What the task requires: State the number of lines in the following data that include the word "divisoes", with no other text.
═══ Material shown
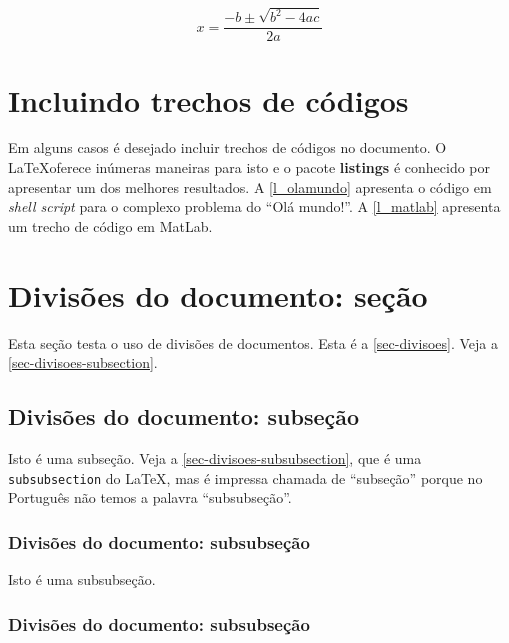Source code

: \begin{equation}
 x=\frac{-b\pm\sqrt{b^2-4ac}}{2a}
\label{e_c2_eq1}
\end{equation}

\section{Incluindo trechos de códigos}

Em alguns casos é desejado incluir trechos de códigos no documento. O \LaTeX oferece inúmeras maneiras para isto e o pacote \textbf{listings} é conhecido por apresentar um dos melhores resultados. A \autoref{l_olamundo} apresenta o código em \textit{shell script} para o complexo problema do ``Olá mundo!''. A \autoref{l_matlab} apresenta um trecho de código em MatLab.




\section{Divisões do documento: seção}\label{sec-divisoes}

Esta seção testa o uso de divisões de documentos. Esta é a
\autoref{sec-divisoes}. Veja a \autoref{sec-divisoes-subsection}.

\subsection{Divisões do documento: subseção}\label{sec-divisoes-subsection}

Isto é uma subseção. Veja a \autoref{sec-divisoes-subsubsection}, que é uma
\texttt{subsubsection} do \LaTeX, mas é impressa chamada de ``subseção'' porque
no Português não temos a palavra ``subsubseção''.

\subsubsection{Divisões do documento: subsubseção}
\label{sec-divisoes-subsubsection}

Isto é uma subsubseção.

\subsubsection{Divisões do documento: subsubseção}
══════
Solved exercise: 5